Depois de entrar com um processo trabalhista, é normal surgir a dúvida: "e agora, o que vem pela frente?". Conhecer as etapas ajuda você a acompanhar a tramitação com mais segurança, entender prazos e saber o que esperar em cada momento. A seguir, explicamos o caminho mais comum de uma ação trabalhista, do início ao fim.
1) Tentativa de acordo: Audiência de Conciliação
Logo no começo, costuma acontecer uma audiência de conciliação, etapa em que o juiz (ou conciliador) tenta aproximar as partes para que façam um acordo.
- Se houver acordo: o processo é encerrado (com regras e prazos para pagamento, quando cabível).

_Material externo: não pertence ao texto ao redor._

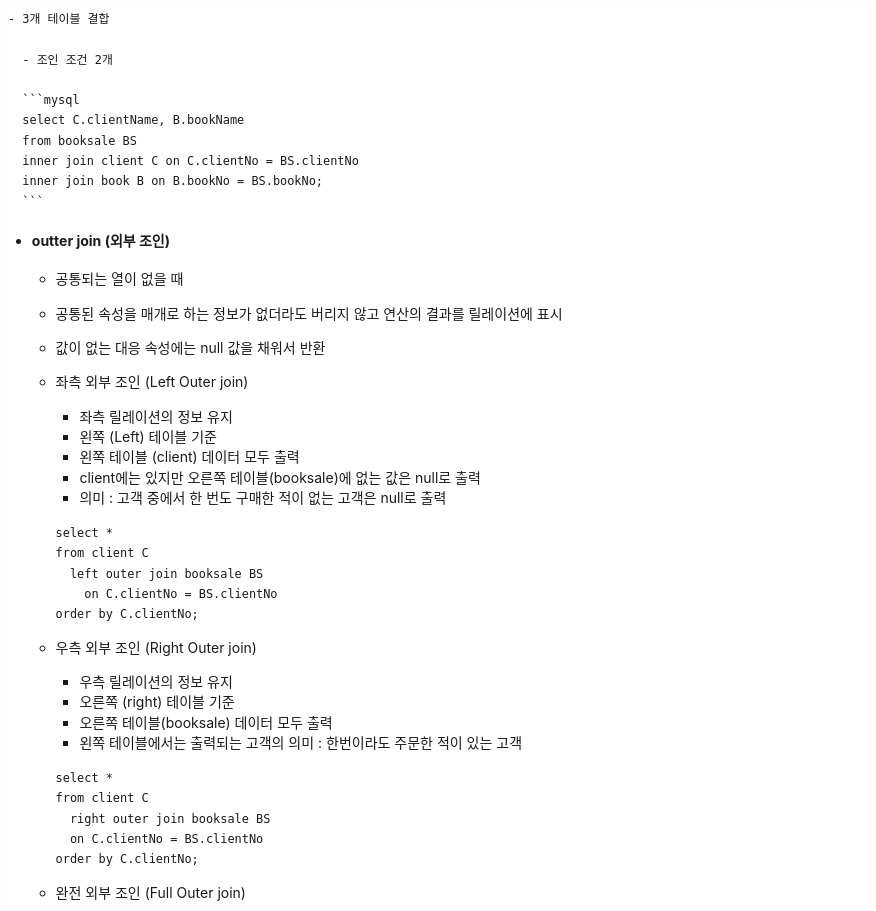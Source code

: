     - 3개 테이블 결합

      - 조인 조건 2개

      ```mysql
      select C.clientName, B.bookName 
      from booksale BS 
      inner join client C on C.clientNo = BS.clientNo
      inner join book B on B.bookNo = BS.bookNo;
      ```

  

  - #### outter join (외부 조인) 

    - 공통되는 열이 없을 때

    - 공통된 속성을 매개로 하는 정보가 없더라도 버리지 않고 연산의 결과를 
      릴레이션에 표시

    - 값이 없는 대응 속성에는 null 값을 채워서 반환

      

    - 좌측 외부 조인 (Left Outer join)

      - 좌측 릴레이션의 정보 유지
      - 왼쪽 (Left) 테이블 기준
      - 왼쪽 테이블 (client) 데이터 모두 출력
      - client에는 있지만 오른쪽 테이블(booksale)에 없는 값은 null로 출력
      - 의미 : 고객 중에서 한 번도 구매한 적이 없는 고객은 null로 출력

      ```mysql
      select * 
      from client C
      	left outer join booksale BS
          on C.clientNo = BS.clientNo
      order by C.clientNo;
      ```

      

    - 우측 외부 조인 (Right Outer join)

      - 우측 릴레이션의 정보 유지
      - 오른쪽 (right) 테이블 기준
      - 오른쪽 테이블(booksale) 데이터 모두 출력
      - 왼쪽 테이블에서는  출력되는 고객의 의미 : 한번이라도 주문한 적이 있는 고객

      ```mysql
      select *
      from client C
      	right outer join booksale BS
      	on C.clientNo = BS.clientNo
      order by C.clientNo;
      ```

      

    - 완전 외부 조인 (Full Outer join)
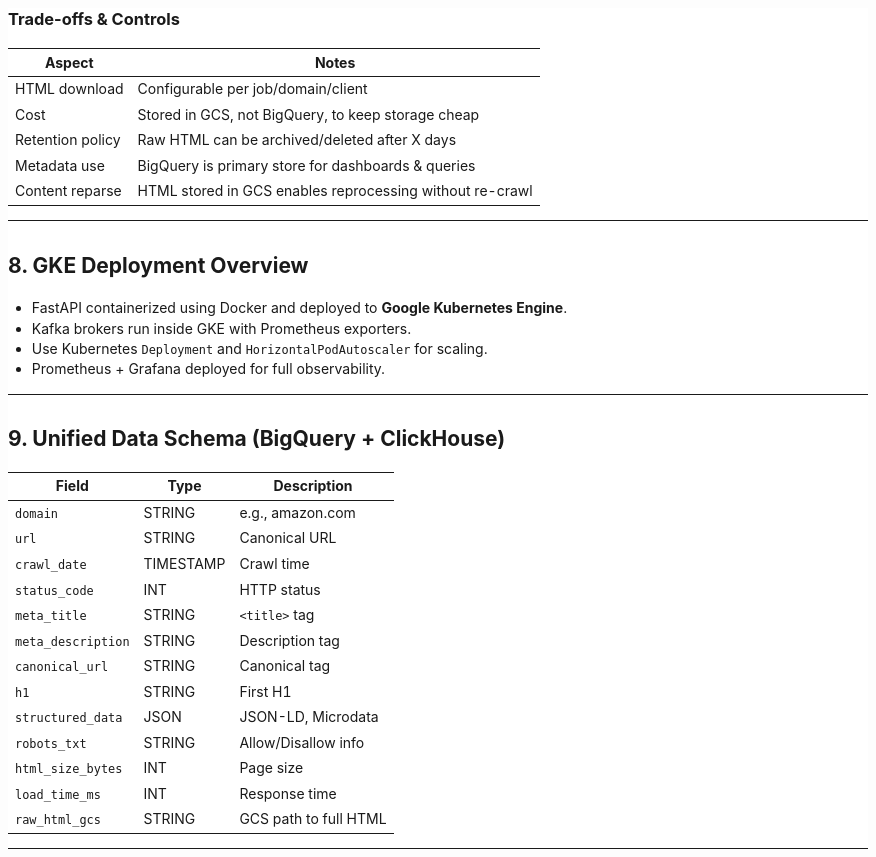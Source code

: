 ### Trade-offs & Controls

| Aspect             | Notes |
|--------------------|-------|
| HTML download      | Configurable per job/domain/client |
| Cost               | Stored in GCS, not BigQuery, to keep storage cheap |
| Retention policy   | Raw HTML can be archived/deleted after X days |
| Metadata use       | BigQuery is primary store for dashboards & queries |
| Content reparse    | HTML stored in GCS enables reprocessing without re-crawl |

---
## 8. GKE Deployment Overview

- FastAPI containerized using Docker and deployed to **Google Kubernetes Engine**.
- Kafka brokers run inside GKE with Prometheus exporters.
- Use Kubernetes `Deployment` and `HorizontalPodAutoscaler` for scaling.
- Prometheus + Grafana deployed for full observability.

---

## 9. Unified Data Schema (BigQuery + ClickHouse)

| Field               | Type      | Description |
|--------------------|-----------|-------------|
| `domain`           | STRING    | e.g., amazon.com |
| `url`              | STRING    | Canonical URL |
| `crawl_date`       | TIMESTAMP | Crawl time |
| `status_code`      | INT       | HTTP status |
| `meta_title`       | STRING    | `<title>` tag |
| `meta_description` | STRING    | Description tag |
| `canonical_url`    | STRING    | Canonical tag |
| `h1`               | STRING    | First H1 |
| `structured_data`  | JSON      | JSON-LD, Microdata |
| `robots_txt`       | STRING    | Allow/Disallow info |
| `html_size_bytes`  | INT       | Page size |
| `load_time_ms`     | INT       | Response time |
| `raw_html_gcs`     | STRING    | GCS path to full HTML |

---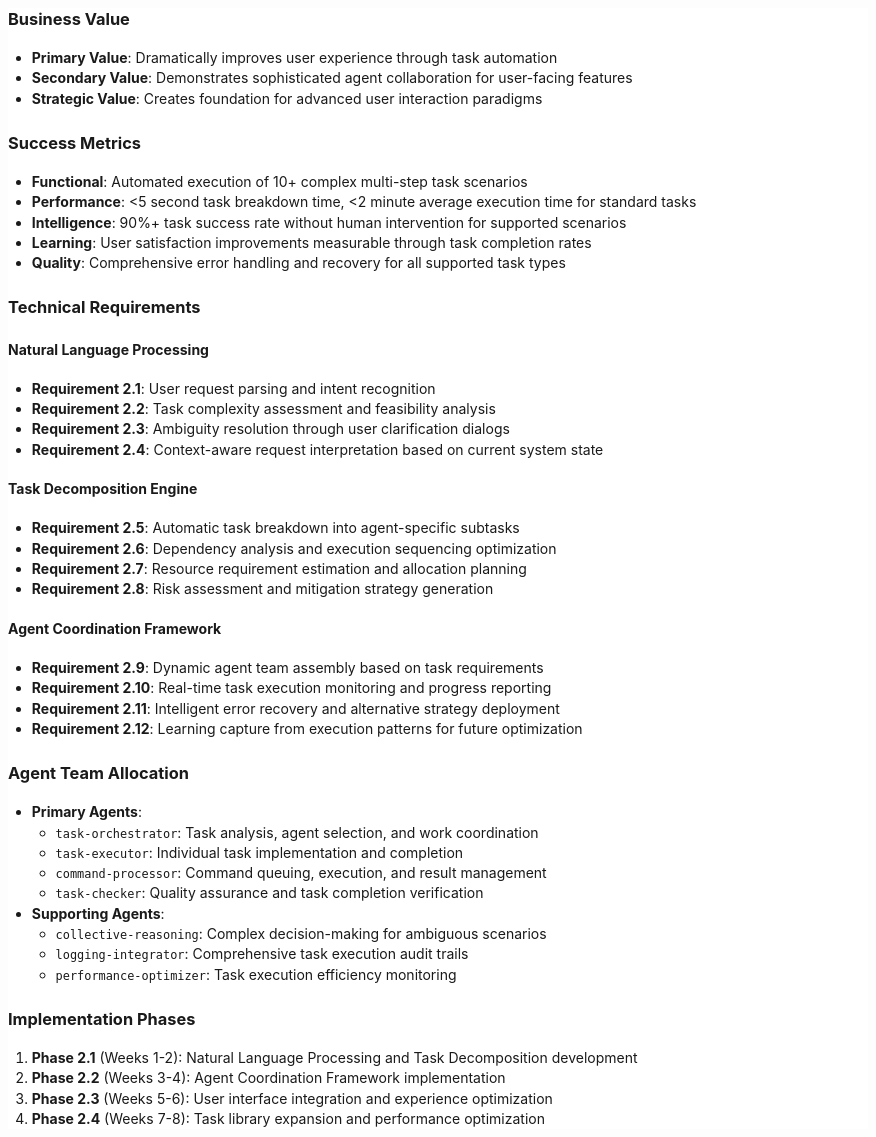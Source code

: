 ### Business Value
- **Primary Value**: Dramatically improves user experience through task automation
- **Secondary Value**: Demonstrates sophisticated agent collaboration for user-facing features
- **Strategic Value**: Creates foundation for advanced user interaction paradigms

### Success Metrics
- **Functional**: Automated execution of 10+ complex multi-step task scenarios
- **Performance**: <5 second task breakdown time, <2 minute average execution time for standard tasks
- **Intelligence**: 90%+ task success rate without human intervention for supported scenarios
- **Learning**: User satisfaction improvements measurable through task completion rates
- **Quality**: Comprehensive error handling and recovery for all supported task types

### Technical Requirements

#### Natural Language Processing
- **Requirement 2.1**: User request parsing and intent recognition
- **Requirement 2.2**: Task complexity assessment and feasibility analysis  
- **Requirement 2.3**: Ambiguity resolution through user clarification dialogs
- **Requirement 2.4**: Context-aware request interpretation based on current system state

#### Task Decomposition Engine
- **Requirement 2.5**: Automatic task breakdown into agent-specific subtasks
- **Requirement 2.6**: Dependency analysis and execution sequencing optimization
- **Requirement 2.7**: Resource requirement estimation and allocation planning
- **Requirement 2.8**: Risk assessment and mitigation strategy generation

#### Agent Coordination Framework
- **Requirement 2.9**: Dynamic agent team assembly based on task requirements
- **Requirement 2.10**: Real-time task execution monitoring and progress reporting
- **Requirement 2.11**: Intelligent error recovery and alternative strategy deployment
- **Requirement 2.12**: Learning capture from execution patterns for future optimization

### Agent Team Allocation
- **Primary Agents**:
  - `task-orchestrator`: Task analysis, agent selection, and work coordination
  - `task-executor`: Individual task implementation and completion
  - `command-processor`: Command queuing, execution, and result management
  - `task-checker`: Quality assurance and task completion verification
- **Supporting Agents**:
  - `collective-reasoning`: Complex decision-making for ambiguous scenarios
  - `logging-integrator`: Comprehensive task execution audit trails
  - `performance-optimizer`: Task execution efficiency monitoring

### Implementation Phases
1. **Phase 2.1** (Weeks 1-2): Natural Language Processing and Task Decomposition development
2. **Phase 2.2** (Weeks 3-4): Agent Coordination Framework implementation
3. **Phase 2.3** (Weeks 5-6): User interface integration and experience optimization
4. **Phase 2.4** (Weeks 7-8): Task library expansion and performance optimization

- Se não houver acordo: o processo segue e passa a tramitar conforme um rito processual.
2) Definição do rito: o "caminho" que o processo vai seguir
O rito é escolhido principalmente pelo valor da causa e por quem é a parte reclamada (por exemplo, Administração Pública). Em geral, existem três possibilidades:
Rito sumário
- Para causas de até 2 salários mínimos.
- Tende a ser mais simples e rápido.
- Em regra, não há recurso, exceto em discussões constitucionais.
Rito sumaríssimo
- Para causas entre 2 e 40 salários mínimos.
- Não se aplica, em regra, quando a parte reclamada é a Administração Pública direta, autárquica ou fundacional.
Rito ordinário
- Para causas acima de 40 salários mínimos.
- Também usado quando a Administração Pública direta, autárquica ou fundacional participa como parte, independentemente do valor.
3) Duas grandes fases do processo: conhecimento e execução
Mesmo com ritos diferentes, a maior parte das ações trabalhistas se organiza em duas etapas principais:
- Fase de conhecimento: o juiz analisa os pedidos, recebe provas e decide quem tem razão.
- Fase de execução: caso exista condenação e não haja pagamento espontâneo, inicia-se a cobrança do valor.
Abaixo estão os passos mais comuns dentro dessas fases.
4) Principais etapas na fase de conhecimento
Audiência de instrução e julgamento
É o momento de produção de provas, como:
- Depoimento das partes;
- Oitiva de testemunhas;
- Eventuais perícias (quando necessárias).
Sentença
É a decisão do juiz, com os fundamentos e a conclusão sobre os pedidos feitos no processo.
Recurso ordinário
Se uma das partes não concordar com a sentença, pode recorrer ao Tribunal Regional do Trabalho (TRT). O caso passa a ser analisado por uma turma de julgadores (normalmente, três desembargadores), que podem manter ou alterar a decisão.
Acórdão
É a decisão colegiada do tribunal (o resultado do julgamento do recurso no TRT).
Recurso de revista
Quando cabível, é o recurso que leva a discussão ao Tribunal Superior do Trabalho (TST), normalmente por questões jurídicas específicas.
Recurso extraordinário
Em situações restritas, é possível recorrer ao Supremo Tribunal Federal (STF), geralmente quando existe debate constitucional.
5) Principais etapas na fase de execução (cobrança)
Liquidação de sentença
Quando os recursos terminam, chega a hora de transformar a decisão em valores. As partes apresentam cálculos, e o processo define quanto deve ser pago.
Cálculos homologados
É quando o juiz valida o valor final (homologa os cálculos).
Agravo de petição
Recurso típico da Justiça do Trabalho para discutir decisões tomadas na execução.
Execução
É a etapa final: o devedor é intimado a pagar. Se não pagar, podem ocorrer medidas de cobrança conforme permitido no processo.
6) Possíveis resultados do processo trabalhista
Ao final, a ação pode ser:
- Procedente: o trabalhador vence os pedidos.
- Parcialmente procedente: vence apenas parte do que pediu.
- Improcedente: os pedidos são negados.
7) Como iniciar uma ação com mais segurança
O ideal é contar com assistência jurídica de um(a) advogado(a). Se a pessoa não tiver condições de contratar, pode buscar apoio na Defensoria Pública (quando disponível para o caso) ou no sindicato da categoria.